Without toweling off I put on a terry cloth robe and slip through the sliding glass doors into my study at the furthest end of the house. I want nothing more than to sit alone looking out through the glass doors, watching leaves from the big, twisted maple tree in the backyard fall into the swimming pool. The branches of the tree have grown so large that the shallow end of the pool is always in the shade. No matter how high I turn up the heater, it’s still chilly to swim there. But I refuse to let Ellen have the tree people come to cut it back. I need to see the leaves fall.

All day, every day, there is so much noise. Everything seems so much louder than it used to. I just want to be left alone. My wife is not quiet about what she considers to be my increasingly reclusive tendencies. She wants more. I don’t have what she wants.

So I’ve paid off the mortgage, signed a quitclaim deed putting the house and a trust in her name, and I’ve packed a small suitcase and locked it in the trunk of my Mercedes. Nameless, easily accessible offshore accounts have been established.

Work is something else. I don’t know where to begin. So I just leave it all—scripts half read, deals half done, foreign rights half sold. I want to apologize. Tell them we had a lot of good years. It’s not you, it’s me.

Truth is, though, the career of the average studio executive is slightly shorter than the lifespan of the average Medfly—those minuscule fruit flies being hunted by low-flying California Highway Patrol helicopters whose pilots spray insecticide over the Los Angeles basin at the height of rush hour. Best I could hope for at the end of my run is an indie-prod deal at the studio. A producer’s office from which nothing is ever produced. That’s if I’m lucky. I’ve seen better men than me leave my post with less. So, stay, go—the point is moot.

That last night—before dinner, before the dog shit, before I leave—I am sitting in my study watching the deadest of the leaves float on the surface of the pool and get sucked toward the filters at the shallow end. The pool man will be pissed off at the extra work. I am smiling at the thought when my daughter, Willa, walks in, small and blonde and long-legged. She has little circles of dirt ground into her kneecaps from playing on the black rubber under the jungle gym at school. She sits on my lap.
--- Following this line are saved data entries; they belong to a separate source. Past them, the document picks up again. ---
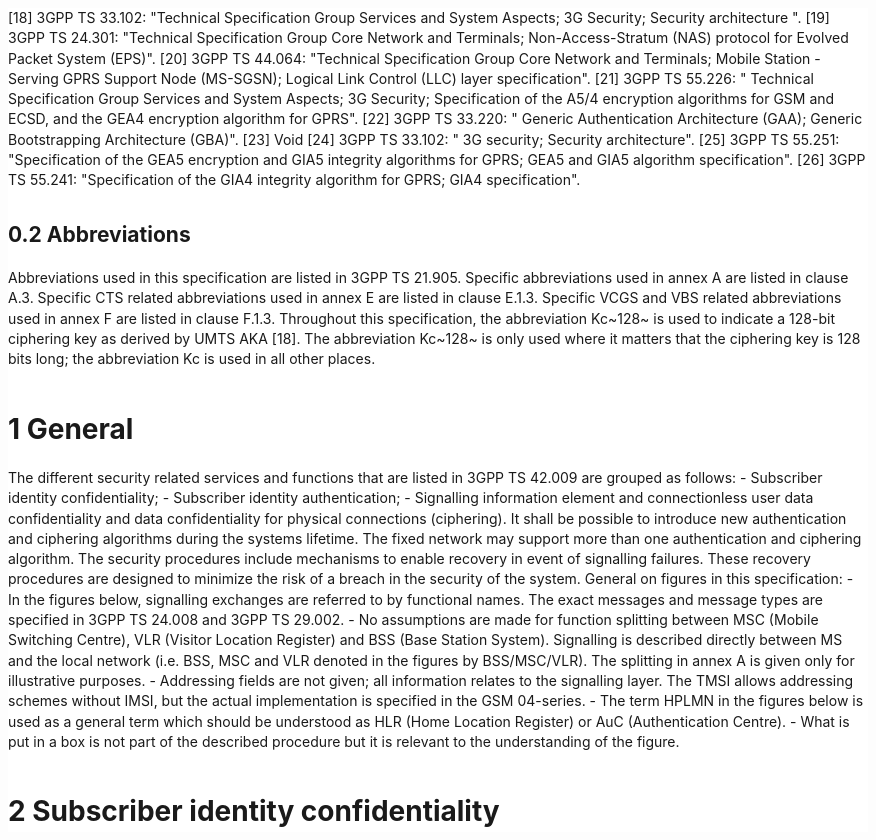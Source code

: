 [18] 3GPP TS 33.102: \"Technical Specification Group Services and System
Aspects; 3G Security; Security architecture \".
[19] 3GPP TS 24.301: \"Technical Specification Group Core Network and
Terminals; Non-Access-Stratum (NAS) protocol for Evolved Packet System
(EPS)\".
[20] 3GPP TS 44.064: \"Technical Specification Group Core Network and
Terminals; Mobile Station - Serving GPRS Support Node (MS-SGSN); Logical Link
Control (LLC) layer specification\".
[21] 3GPP TS 55.226: \" Technical Specification Group Services and System
Aspects; 3G Security; Specification of the A5/4 encryption algorithms for GSM
and ECSD, and the GEA4 encryption algorithm for GPRS\".
[22] 3GPP TS 33.220: \" Generic Authentication Architecture (GAA); Generic
Bootstrapping Architecture (GBA)\".
[23] Void
[24] 3GPP TS 33.102: \" 3G security; Security architecture\".
[25] 3GPP TS 55.251: \"Specification of the GEA5 encryption and GIA5 integrity
algorithms for GPRS; GEA5 and GIA5 algorithm specification\".
[26] 3GPP TS 55.241: \"Specification of the GIA4 integrity algorithm for GPRS;
GIA4 specification\".
## 0.2 Abbreviations
Abbreviations used in this specification are listed in 3GPP TS 21.905.
Specific abbreviations used in annex A are listed in clause A.3.
Specific CTS related abbreviations used in annex E are listed in clause E.1.3.
Specific VCGS and VBS related abbreviations used in annex F are listed in
clause F.1.3.
Throughout this specification, the abbreviation Kc~128~ is used to indicate a
128-bit ciphering key as derived by UMTS AKA [18]. The abbreviation Kc~128~ is
only used where it matters that the ciphering key is 128 bits long; the
abbreviation Kc is used in all other places.
# 1 General
The different security related services and functions that are listed in 3GPP
TS 42.009 are grouped as follows:
\- Subscriber identity confidentiality;
\- Subscriber identity authentication;
\- Signalling information element and connectionless user data confidentiality
and data confidentiality for physical connections (ciphering).
It shall be possible to introduce new authentication and ciphering algorithms
during the systems lifetime. The fixed network may support more than one
authentication and ciphering algorithm.
The security procedures include mechanisms to enable recovery in event of
signalling failures. These recovery procedures are designed to minimize the
risk of a breach in the security of the system.
General on figures in this specification:
\- In the figures below, signalling exchanges are referred to by functional
names. The exact messages and message types are specified in 3GPP TS 24.008
and 3GPP TS 29.002.
\- No assumptions are made for function splitting between MSC (Mobile
Switching Centre), VLR (Visitor Location Register) and BSS (Base Station
System). Signalling is described directly between MS and the local network
(i.e. BSS, MSC and VLR denoted in the figures by BSS/MSC/VLR). The splitting
in annex A is given only for illustrative purposes.
\- Addressing fields are not given; all information relates to the signalling
layer. The TMSI allows addressing schemes without IMSI, but the actual
implementation is specified in the GSM 04-series.
\- The term HPLMN in the figures below is used as a general term which should
be understood as HLR (Home Location Register) or AuC (Authentication Centre).
\- What is put in a box is not part of the described procedure but it is
relevant to the understanding of the figure.
# 2 Subscriber identity confidentiality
“I have a surprise for you,” she says in a singsong voice intended to create suspense. Her breath is sweet and new.

“Oh yeah, what’s that?”

“Ta-daa.” She dangles the thing so close to my face that I can’t see it. “It’s a key chain, see?”

It’s a heart cut out of cardboard and painted abstractly in the same primary colors that cling to her ragged fingernails and cuticles. Her school picture is stuck in the center. Elmer’s glue has oozed out from under it and dried in hard, gray blobs. There’s a hole punched in the top and a chain. It won’t hold more than one or two keys without ripping.

“It’s beautiful, thank you,” I say, trying to mean it.

She looks at me for a while. I force an unconvincing smile and she looks away. She slides off my lap and onto the rug. I don’t ask her what’s wrong. I’m afraid she might answer.

Some people shouldn’t be parents. I simply found out after the fact. I cannot tolerate the myriad responsibilities anymore—birthday parties and teacher conferences, soccer games and ballet recitals. And just as intolerable is the suffocating guilt of not attending those things. I cannot stand to disappoint. So better gone than absent. It is the only way to love her.

We look up when we hear Ellen talking to the dogs. She is walking across the Spanish tile in the kitchen and down the three steps to my study. She stands in the doorway and sighs heavily. She is barefoot and wears a pair of faded jeans with a hole in the right knee that gets bigger each time she washes them. She must have twenty pairs of jeans in her closet, yet she rarely wears any but these. Ellen gets attached to things—holds on to them even when they’re torn and damaged and past their prime.

“There you are,” she says, though she’s clearly not surprised. “I don’t know why we bother with the rest of the house.” She looks from me to Willa. “What’s wrong, Will?” Willa hugs her knees into her chest. “Did Daddy like his present?” She hugs her knees tighter, tucks her chin, and rolls backwards into a somersault.